Halloween, Mitos Hantu, dan Kontrol Sosial

Photo by Patrick Tomasso via Unsplash

Sebagai seseorang yang terlahir dan besar di Jawa, dari kecil saya akrab dengan hal-hal berbau mistis. Mulai dari mitos, legenda, atau cerita-cerita seram. Mereka rutin menjadi asupan saya sehari-hari.

Bisa jadi setiap hal aneh yang terjadi, masyarakat sekitar akan mengaitkannya dengan hal-hal ghaib yang tak mampu dicapai indra penglihatan. Ada juga yang mengaku memiliki kemampuan khusus sehingga hal yang tak kasat mata itu mampu dicapai oleh indera penglihatan atau pendengarannya.

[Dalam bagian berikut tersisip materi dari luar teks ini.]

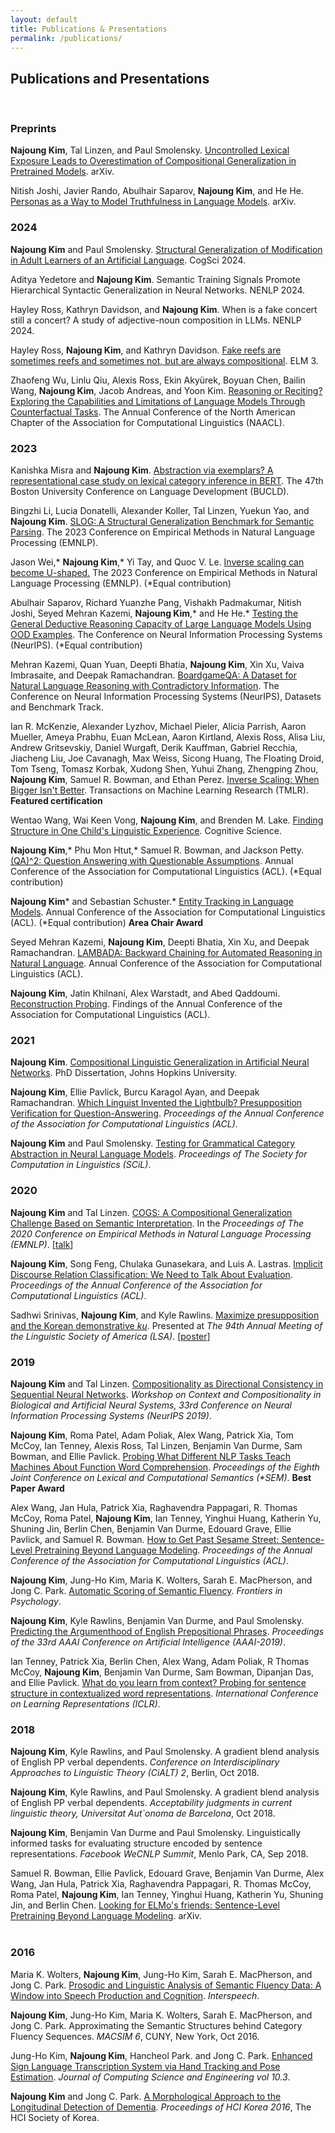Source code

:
 ```yaml
---
layout: default
title: Publications & Presentations
permalink: /publications/
---
```


## Publications and Presentations

<br>

### Preprints

<b>Najoung Kim</b>, Tal Linzen, and Paul Smolensky. <a target="_blank" href="https://arxiv.org/abs/2212.10769">Uncontrolled Lexical Exposure Leads to Overestimation of Compositional Generalization in Pretrained Models</a>. arXiv.

Nitish Joshi, Javier Rando, Abulhair Saparov, <b>Najoung Kim</b>, and He He. <a target="_blank" href="https://arxiv.org/abs/2310.18168">Personas as a Way to Model Truthfulness in Language Models</a>. arXiv.

### 2024

<b>Najoung Kim</b> and Paul Smolensky. <a target="_blank" href="https://osf.io/preprints/psyarxiv/v9h8u">Structural Generalization of Modification in Adult Learners of an Artificial Language</a>. CogSci 2024.

Aditya Yedetore and <b>Najoung Kim</b>. Semantic Training Signals Promote Hierarchical Syntactic Generalization in Neural Networks. NENLP 2024.

Hayley Ross, Kathryn Davidson, and <b>Najoung Kim</b>. When is a fake concert still a concert? A study of adjective-noun composition in LLMs. NENLP 2024.

Hayley Ross, <b>Najoung Kim</b>, and Kathryn Davidson. <a target="_blank" href="https://ling.auf.net/lingbuzz/008012">Fake reefs are sometimes reefs and sometimes not, but are always compositional</a>. ELM 3.

Zhaofeng Wu, Linlu Qiu, Alexis Ross, Ekin Akyürek, Boyuan Chen, Bailin Wang, <b>Najoung Kim</b>, Jacob Andreas, and Yoon Kim. <a target="_blank" href="https://arxiv.org/abs/2307.02477">Reasoning or Reciting? Exploring the Capabilities and Limitations of Language Models Through Counterfactual Tasks</a>. The Annual Conference of the North American Chapter of the Association for Computational Linguistics (NAACL). 

### 2023

Kanishka Misra and <b>Najoung Kim</b>. <a href="https://kanishka.website/papers/bucld48.pdf">Abstraction via exemplars? A representational case study on lexical category inference in BERT</a>. The 47th Boston University Conference on Language Development (BUCLD).

Bingzhi Li, Lucia Donatelli, Alexander Koller, Tal Linzen, Yuekun Yao, and <b>Najoung Kim</b>. <a href="https://arxiv.org/abs/2310.15040">SLOG: A Structural Generalization Benchmark for Semantic Parsing</a>. The 2023 Conference on Empirical Methods in Natural Language Processing (EMNLP).

Jason Wei,\* <b>Najoung Kim</b>,\* Yi Tay, and Quoc V. Le.  <a target="_blank" href="https://arxiv.org/abs/2211.02011">Inverse scaling can become U-shaped.</a> The 2023 Conference on Empirical Methods in Natural Language Processing (EMNLP). (\*Equal contribution)

Abulhair Saparov, Richard Yuanzhe Pang, Vishakh Padmakumar, Nitish Joshi, Seyed Mehran Kazemi, <b>Najoung Kim</b>,\* and He He.\* <a target="_blank" href="https://arxiv.org/abs/2305.15269">Testing the General Deductive Reasoning Capacity of Large Language Models Using OOD Examples</a>. The Conference on Neural Information Processing Systems (NeurIPS). (\*Equal contribution)

Mehran Kazemi, Quan Yuan, Deepti Bhatia, <b>Najoung Kim</b>, Xin Xu, Vaiva Imbrasaite, and Deepak Ramachandran. <a target="_blank" href="https://arxiv.org/abs/2306.07934">BoardgameQA: A Dataset for Natural Language Reasoning with Contradictory Information</a>. The Conference on Neural Information Processing Systems (NeurIPS), Datasets and Benchmark Track.

Ian R. McKenzie, Alexander Lyzhov, Michael Pieler, Alicia Parrish, Aaron Mueller, Ameya Prabhu, Euan McLean, Aaron Kirtland, Alexis Ross, Alisa Liu, Andrew Gritsevskiy, Daniel Wurgaft, Derik Kauffman, Gabriel Recchia, Jiacheng Liu, Joe Cavanagh, Max Weiss, Sicong Huang, The Floating Droid, Tom Tseng, Tomasz Korbak, Xudong Shen, Yuhui Zhang, Zhengping Zhou, <b>Najoung Kim</b>, Samuel R. Bowman, and Ethan Perez. <a target="_blank" href="https://arxiv.org/abs/2306.09479">Inverse Scaling: When Bigger Isn't Better</a>. Transactions on Machine Learning Research (TMLR). <b>Featured certification</b>

Wentao Wang, Wai Keen Vong, <b>Najoung Kim</b>, and Brenden M. Lake. <a target="_blank" href="https://onlinelibrary.wiley.com/doi/abs/10.1111/cogs.13305">Finding Structure in One Child's Linguistic Experience</a>. Cognitive Science.

<b>Najoung Kim</b>,\* Phu Mon Htut,\* Samuel R. Bowman, and Jackson Petty. <a target="_blank" href="https://arxiv.org/abs/2212.10003">(QA)^2: Question Answering with Questionable Assumptions</a>. Annual Conference of the Association for Computational Linguistics (ACL). (\*Equal contribution)

<b>Najoung Kim</b>\* and Sebastian Schuster.\* <a href="https://arxiv.org/abs/2305.02363">Entity Tracking in Language Models</a>. Annual Conference of the Association for Computational Linguistics (ACL). (\*Equal contribution) <b>Area Chair Award</b>

Seyed Mehran Kazemi, <b>Najoung Kim</b>, Deepti Bhatia, Xin Xu, and Deepak Ramachandran.  <a target="_blank" href="https://arxiv.org/abs/2212.13894">LAMBADA: Backward Chaining for Automated Reasoning in Natural Language</a>. Annual Conference of the Association for Computational Linguistics (ACL).

<b>Najoung Kim</b>, Jatin Khilnani, Alex Warstadt, and Abed Qaddoumi. <a target="_blank" href="https://arxiv.org/abs/2212.10792">Reconstruction Probing</a>. Findings of the Annual Conference of the Association for Computational Linguistics (ACL).


### 2021
<b>Najoung Kim</b>. <a target="_blank" href="https://jscholarship.library.jhu.edu/handle/1774.2/66745">Compositional Linguistic Generalization in Artificial Neural Networks</a>. PhD Dissertation, Johns Hopkins University.

<b>Najoung Kim</b>, Ellie Pavlick, Burcu Karagol Ayan, and Deepak Ramachandran. <a target="_blank" href="https://aclanthology.org/2021.acl-long.304/">Which Linguist Invented the Lightbulb? Presupposition Verification for Question-Answering</a>. <i>Proceedings of the Annual Conference of the Association for Computational Linguistics (ACL)</i>.

<b>Najoung Kim</b> and Paul Smolensky. <a target="_blank" href="https://scholarworks.umass.edu/scil/vol4/iss1/60/">Testing for Grammatical Category Abstraction in Neural Language Models</a>. <i>Proceedings of The Society for Computation in Linguistics (SCiL)</i>.

### 2020
<b>Najoung Kim</b> and Tal Linzen. <a href="https://www.aclweb.org/anthology/2020.emnlp-main.731/">COGS: A Compositional Generalization Challenge Based on Semantic Interpretation</a>. In the <i>Proceedings of The 2020 Conference on Empirical Methods in Natural Language Processing (EMNLP)</i>. \[<a target="_blank" href="https://slideslive.com/38939064/cogs-a-composition-generalization-challenge-based-on-semantic-interpretation">talk</a>]

<b>Najoung Kim</b>, Song Feng, Chulaka Gunasekara, and Luis A. Lastras. <a href="https://www.aclweb.org/anthology/2020.acl-main.480/">Implicit Discourse Relation Classification: We Need to Talk About Evaluation</a>. <i>Proceedings of the Annual Conference of the Association for Computational Linguistics (ACL)</i>.


Sadhwi Srinivas, <b>Najoung Kim</b>, and Kyle Rawlins. <a target="_blank" href="https://www.linguisticsociety.org/abstract/maximize-presupposition-and-korean-demonstrative-ku">Maximize presupposition and the Korean demonstrative <i>ku</i></a>. Presented at <i>The 94th Annual Meeting of the Linguistic Society of America (LSA)</i>. [<a href="/assets/files/LSA_ku_poster.pdf">poster</a>]


### 2019
<b>Najoung Kim</b> and Tal Linzen. <a href="/assets/files/Kim_Linzen_NeurIPS_workshop_camready.pdf">Compositionality as Directional Consistency in Sequential Neural Networks</a>. <i>Workshop on Context and Compositionality in Biological and Artificial Neural Systems, 33rd Conference on Neural Information Processing Systems (NeurIPS 2019)</i>.

<b>Najoung Kim</b>, Roma Patel, Adam Poliak, Alex Wang, Patrick Xia, Tom McCoy, Ian Tenney, Alexis Ross, Tal Linzen, Benjamin Van Durme, Sam Bowman, and Ellie Pavlick. <a target="_blank" href="https://arxiv.org/abs/1904.11544">Probing What Different NLP Tasks Teach Machines About Function Word Comprehension</a>. <i>Proceedings of the Eighth Joint Conference on Lexical and Computational Semantics (\*SEM)</i>. <b>Best Paper Award</b>

Alex Wang, Jan Hula, Patrick Xia, Raghavendra  Pappagari,  R. Thomas McCoy, Roma Patel, <b>Najoung Kim</b>, Ian Tenney, Yinghui Huang, Katherin Yu, Shuning Jin, Berlin Chen, Benjamin Van Durme, Edouard Grave, Ellie Pavlick, and Samuel R. Bowman. <a target="_blank" href="https://www.aclweb.org/anthology/P19-1439">How to Get Past Sesame Street: Sentence-Level Pretraining Beyond Language Modeling</a>. <i>Proceedings of the Annual Conference of the Association for Computational Linguistics (ACL)</i>.

<b>Najoung Kim</b>, Jung-Ho Kim, Maria K. Wolters, Sarah E. MacPherson, and Jong C. Park. <a target="_blank" href="https://www.frontiersin.org/articles/10.3389/fpsyg.2019.01020/full">Automatic Scoring of Semantic Fluency</a>. <i>Frontiers in Psychology</i>.

<b>Najoung Kim</b>, Kyle Rawlins, Benjamin Van Durme, and Paul Smolensky. <a target="_blank" href="https://arxiv.org/abs/1809.07889">Predicting the Argumenthood of English Prepositional Phrases</a>. <i>Proceedings of the 33rd AAAI Conference on Artificial Intelligence (AAAI-2019)</i>.

Ian Tenney, Patrick Xia, Berlin Chen, Alex Wang, Adam Poliak, R Thomas McCoy, <b>Najoung Kim</b>, Benjamin Van Durme, Sam Bowman, Dipanjan Das, and Ellie Pavlick. <a target="_blank" href="https://openreview.net/forum?id=SJzSgnRcKX">What do you learn from context? Probing for sentence structure in contextualized word representations</a>. <i>International Conference on Learning Representations (ICLR)</i>.

### 2018

<b>Najoung Kim</b>, Kyle Rawlins, and Paul Smolensky. A gradient blend analysis of English PP verbal dependents. <i>Conference on Interdisciplinary Approaches to Linguistic Theory (CiALT) 2</i>, Berlin, Oct 2018. 

<b>Najoung Kim</b>, Kyle Rawlins, and Paul Smolensky. A gradient blend analysis of English PP verbal dependents. <i>Acceptability judgments in current linguistic theory, Universitat Aut\`onoma de Barcelona</i>, Oct 2018. 

<b>Najoung Kim</b>, Benjamin Van Durme and Paul Smolensky. Linguistically informed tasks for evaluating structure encoded by sentence representations</a>. <i>Facebook WeCNLP Summit</i>, Menlo Park, CA, Sep 2018.

Samuel R. Bowman, Ellie Pavlick, Edouard Grave, Benjamin Van Durme, Alex Wang, Jan Hula, Patrick Xia, Raghavendra Pappagari, R. Thomas McCoy, Roma Patel, <b>Najoung Kim</b>, Ian Tenney, Yinghui Huang, Katherin Yu, Shuning Jin, and Berlin Chen. <a target="_blank" href="https://arxiv.org/abs/1812.10860">Looking for ELMo's friends: Sentence-Level Pretraining Beyond Language Modeling</a>. arXiv.
<br>
<br>
### 2016
Maria K. Wolters, <b>Najoung Kim</b>, Jung-Ho Kim, Sarah E. MacPherson, and Jong C. Park. <a href="http://dx.doi.org/10.21437/Interspeech.2016-420">Prosodic and Linguistic Analysis of Semantic Fluency Data: A Window into Speech Production and Cognition</a>. <i>Interspeech</i>.

<b>Najoung Kim</b>, Jung-Ho Kim, Maria K. Wolters, Sarah E. MacPherson, and Jong C. Park. Approximating the Semantic Structures behind Category Fluency Sequences. <i>MACSIM 6</i>, CUNY, New York, Oct 2016.

Jung-Ho Kim, <b>Najoung Kim</b>, Hancheol Park. and Jong C. Park. <a href="https://www.koreascience.or.kr/article/JAKO201630762631870.pdf">Enhanced Sign Language Transcription System via Hand Tracking and Pose Estimation</a>. <i>Journal of Computing Science and Engineering vol 10.3</i>.

<b>Najoung Kim</b> and Jong C. Park. <a href="https://dl.acm.org/citation.cfm?id=2903628">A Morphological Approach to the Longitudinal Detection of Dementia</a>. <i>Proceedings of HCI Korea 2016</i>, The HCI Society of Korea.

Kemudian mereka akan bercerita panjang lebar kepada siapa saja tentang apa yang dilihat atau didengarnya. Atau cerita yang diceritakan ulang dari temannya. Atau cerita yang diceritakan berulang-ulang sampai tak jelas siapa periwayatnya.

Tidak di tempat kelahiran saya, Lamongan, di Lumajang saya juga menjumpai hal yang sama. Saat itu saya sedang melakukan pendakian ke Gunung Semeru. Gunung yang katanya merupakan puncak para dewa, gunung yang diagungkan oleh berbagai agama dan penganut kepercayaan.

Sampai di area kamp terakhir, Kali Mati, di sana ada salah satu sumber air yang disakralkan. Namanya sumber air Sumber Mani. Dari pos Kalimati, saya menempuh beberapa ratus meter untuk bisa mencapainya. Di sana saya menemui sumber air dengan aliran kecil yang merembes dari batu karst hitam menyerupai tebing.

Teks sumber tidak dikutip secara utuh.